High Availability Explained – v1.1
There are numerous blogs about SAP running High Availability but none of them seem to focus on explaining how the basics work.
What are the Basics?
To explain this in simple terms we should start from a standard Standalone SAP system. A standard system has 3 basic components, each of them is critical for the system to work:
1. ASCS -> stands for ABAP SAP Central Service and it’s made of two parts, the Message Server and the Enqueue Server. The Message Server acts as communication channel between the application servers and handle the load distribution, the Enqueue Server controls the lock mechanism.
2. AS -> Applications servers. In the old days you had a Central instance which included the ASCS component, now the ASCS component has been removed and stands on its own, hence the first application server is called the PAS (Primary Application Server) and the ones after that are called AAS’s (Additional Application Servers) but in practice there is very little difference in between them.
3. Database -> The database is simply the database, your primary persistence and where you store your data.

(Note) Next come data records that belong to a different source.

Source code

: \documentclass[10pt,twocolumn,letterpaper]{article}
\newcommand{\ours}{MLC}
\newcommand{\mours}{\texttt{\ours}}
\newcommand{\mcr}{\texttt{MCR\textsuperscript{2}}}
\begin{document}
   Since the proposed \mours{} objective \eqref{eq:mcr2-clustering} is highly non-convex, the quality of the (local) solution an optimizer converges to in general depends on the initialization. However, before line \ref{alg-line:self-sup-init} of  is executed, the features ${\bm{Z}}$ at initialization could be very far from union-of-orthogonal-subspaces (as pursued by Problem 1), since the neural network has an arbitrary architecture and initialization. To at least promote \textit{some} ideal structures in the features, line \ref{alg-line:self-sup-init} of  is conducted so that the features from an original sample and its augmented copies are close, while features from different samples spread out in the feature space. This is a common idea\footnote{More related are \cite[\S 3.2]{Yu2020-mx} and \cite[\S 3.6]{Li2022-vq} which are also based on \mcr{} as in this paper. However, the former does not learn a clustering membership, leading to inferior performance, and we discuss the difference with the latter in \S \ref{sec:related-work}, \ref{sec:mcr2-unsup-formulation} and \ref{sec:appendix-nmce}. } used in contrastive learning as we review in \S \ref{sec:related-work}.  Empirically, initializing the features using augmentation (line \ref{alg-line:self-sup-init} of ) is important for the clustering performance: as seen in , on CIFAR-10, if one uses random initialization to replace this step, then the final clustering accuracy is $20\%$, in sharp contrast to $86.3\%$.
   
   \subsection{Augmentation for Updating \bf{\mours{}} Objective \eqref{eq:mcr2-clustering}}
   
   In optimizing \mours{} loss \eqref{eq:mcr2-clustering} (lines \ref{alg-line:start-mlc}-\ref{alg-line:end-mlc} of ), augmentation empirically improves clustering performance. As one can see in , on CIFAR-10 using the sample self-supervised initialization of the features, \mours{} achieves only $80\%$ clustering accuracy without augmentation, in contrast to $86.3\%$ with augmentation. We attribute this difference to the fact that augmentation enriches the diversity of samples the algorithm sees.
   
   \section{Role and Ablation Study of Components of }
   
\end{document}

Your traditional standalone system looks something like this:
So, what do you have to do to make your system highly available?… very simple, you have to give each of these components redundancy, covering all the single points of failure.
How do you achieve that?
Well, for the basic HA system you need at least two hosts (or nodes) to fit the required components, also ideally they will be located in separate data centers.
ASCS -> For the central services the recommended procedure is to use ERS (Enqueue replication server). ASCS and ERS are installed on a shared disk in both hosts. Enqueue server will keep the lock table and ERS will keep a replicated copy of the lock table. A third party cluster software will provide an automatic failover mechanism for the ASCS instance. Now that the jibber-jabber is out of the way, what this means is that you have an ASCS and an ERS on each host so if at any moment an issue was to hit one of the nodes it would automatically failover to the other one keeping the system alive.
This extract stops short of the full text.